**Data to process:**
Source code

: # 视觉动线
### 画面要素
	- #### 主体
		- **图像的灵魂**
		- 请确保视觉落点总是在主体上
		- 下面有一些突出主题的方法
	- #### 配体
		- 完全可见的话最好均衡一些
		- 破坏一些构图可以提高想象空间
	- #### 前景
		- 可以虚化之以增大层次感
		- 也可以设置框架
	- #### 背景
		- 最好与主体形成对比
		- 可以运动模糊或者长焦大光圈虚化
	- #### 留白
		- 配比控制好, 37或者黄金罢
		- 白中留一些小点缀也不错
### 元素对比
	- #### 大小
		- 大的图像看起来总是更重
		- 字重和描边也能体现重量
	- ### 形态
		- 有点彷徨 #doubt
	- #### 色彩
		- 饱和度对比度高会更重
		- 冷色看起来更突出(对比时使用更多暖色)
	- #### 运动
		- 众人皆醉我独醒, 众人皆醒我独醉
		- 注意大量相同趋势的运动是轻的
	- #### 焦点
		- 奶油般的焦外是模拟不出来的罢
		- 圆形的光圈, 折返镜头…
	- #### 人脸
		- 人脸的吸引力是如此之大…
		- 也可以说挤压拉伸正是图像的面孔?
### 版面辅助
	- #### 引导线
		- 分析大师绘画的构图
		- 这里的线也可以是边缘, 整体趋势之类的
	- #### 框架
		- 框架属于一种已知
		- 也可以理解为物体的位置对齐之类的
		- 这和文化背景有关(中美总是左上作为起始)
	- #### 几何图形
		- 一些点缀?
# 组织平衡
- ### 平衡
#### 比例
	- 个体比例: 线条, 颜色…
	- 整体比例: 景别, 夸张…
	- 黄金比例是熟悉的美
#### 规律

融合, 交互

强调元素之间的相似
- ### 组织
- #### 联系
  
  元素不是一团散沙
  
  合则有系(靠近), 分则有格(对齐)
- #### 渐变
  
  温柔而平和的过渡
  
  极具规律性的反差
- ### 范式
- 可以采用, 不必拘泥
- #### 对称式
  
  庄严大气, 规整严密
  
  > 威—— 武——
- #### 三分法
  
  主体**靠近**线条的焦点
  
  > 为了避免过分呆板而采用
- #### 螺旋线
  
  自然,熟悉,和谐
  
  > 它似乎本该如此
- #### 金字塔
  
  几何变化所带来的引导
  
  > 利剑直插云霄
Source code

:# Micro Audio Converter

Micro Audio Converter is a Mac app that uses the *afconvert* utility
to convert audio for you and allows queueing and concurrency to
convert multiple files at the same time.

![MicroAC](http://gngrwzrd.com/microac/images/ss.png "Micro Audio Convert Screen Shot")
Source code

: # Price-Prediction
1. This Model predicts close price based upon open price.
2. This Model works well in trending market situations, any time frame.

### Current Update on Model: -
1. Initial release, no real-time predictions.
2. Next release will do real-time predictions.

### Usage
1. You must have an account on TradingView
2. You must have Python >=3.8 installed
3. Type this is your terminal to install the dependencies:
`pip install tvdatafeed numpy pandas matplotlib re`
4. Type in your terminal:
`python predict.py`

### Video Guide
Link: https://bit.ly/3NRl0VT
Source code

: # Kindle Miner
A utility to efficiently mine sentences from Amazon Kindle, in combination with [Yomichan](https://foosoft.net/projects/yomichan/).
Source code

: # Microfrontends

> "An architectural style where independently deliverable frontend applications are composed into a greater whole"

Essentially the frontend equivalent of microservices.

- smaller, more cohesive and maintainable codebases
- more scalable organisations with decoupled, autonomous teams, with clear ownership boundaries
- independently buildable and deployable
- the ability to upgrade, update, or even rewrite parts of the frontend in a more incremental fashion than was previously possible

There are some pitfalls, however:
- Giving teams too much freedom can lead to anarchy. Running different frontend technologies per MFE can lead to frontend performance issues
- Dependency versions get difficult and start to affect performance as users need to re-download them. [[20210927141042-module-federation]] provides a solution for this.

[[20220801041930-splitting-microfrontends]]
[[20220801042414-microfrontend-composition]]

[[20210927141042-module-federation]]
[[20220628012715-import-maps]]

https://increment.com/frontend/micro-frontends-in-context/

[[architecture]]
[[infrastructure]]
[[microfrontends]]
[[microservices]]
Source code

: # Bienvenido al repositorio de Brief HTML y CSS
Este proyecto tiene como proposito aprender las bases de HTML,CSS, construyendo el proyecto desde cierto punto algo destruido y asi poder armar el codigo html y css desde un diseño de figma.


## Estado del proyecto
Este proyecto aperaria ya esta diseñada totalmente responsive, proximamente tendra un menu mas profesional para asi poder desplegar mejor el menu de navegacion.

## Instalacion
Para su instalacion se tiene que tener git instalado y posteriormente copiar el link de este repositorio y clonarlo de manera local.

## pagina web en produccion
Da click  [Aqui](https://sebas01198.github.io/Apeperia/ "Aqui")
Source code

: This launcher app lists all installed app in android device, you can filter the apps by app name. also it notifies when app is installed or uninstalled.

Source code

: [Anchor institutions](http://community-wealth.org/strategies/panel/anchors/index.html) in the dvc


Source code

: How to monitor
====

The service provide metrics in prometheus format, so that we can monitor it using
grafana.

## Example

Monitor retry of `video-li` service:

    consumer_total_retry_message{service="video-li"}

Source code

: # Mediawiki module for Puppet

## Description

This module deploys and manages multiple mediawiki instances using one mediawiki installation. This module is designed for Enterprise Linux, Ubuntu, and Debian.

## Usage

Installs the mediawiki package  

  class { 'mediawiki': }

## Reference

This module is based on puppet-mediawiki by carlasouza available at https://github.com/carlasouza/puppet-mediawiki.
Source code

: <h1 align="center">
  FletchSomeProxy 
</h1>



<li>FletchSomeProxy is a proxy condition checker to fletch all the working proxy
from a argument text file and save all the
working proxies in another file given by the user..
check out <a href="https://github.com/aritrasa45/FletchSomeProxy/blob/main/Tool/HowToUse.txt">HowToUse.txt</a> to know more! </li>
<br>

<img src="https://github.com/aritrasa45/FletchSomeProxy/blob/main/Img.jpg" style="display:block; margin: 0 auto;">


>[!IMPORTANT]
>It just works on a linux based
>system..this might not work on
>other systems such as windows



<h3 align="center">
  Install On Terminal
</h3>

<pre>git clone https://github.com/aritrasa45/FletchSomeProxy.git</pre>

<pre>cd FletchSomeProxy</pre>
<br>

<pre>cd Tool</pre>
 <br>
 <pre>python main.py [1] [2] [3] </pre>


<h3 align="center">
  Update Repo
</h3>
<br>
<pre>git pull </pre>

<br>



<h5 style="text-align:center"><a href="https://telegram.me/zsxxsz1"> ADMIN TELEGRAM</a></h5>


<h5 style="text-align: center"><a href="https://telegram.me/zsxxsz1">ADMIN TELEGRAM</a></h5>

**Work item:** Search the listing above for lines containing "Tool", and copy them.

**Task answer:**
check out <a href="https://github.com/aritrasa45/FletchSomeProxy/blob/main/Tool/HowToUse.txt">HowToUse.txt</a> to know more! </li>
<pre>cd Tool</pre>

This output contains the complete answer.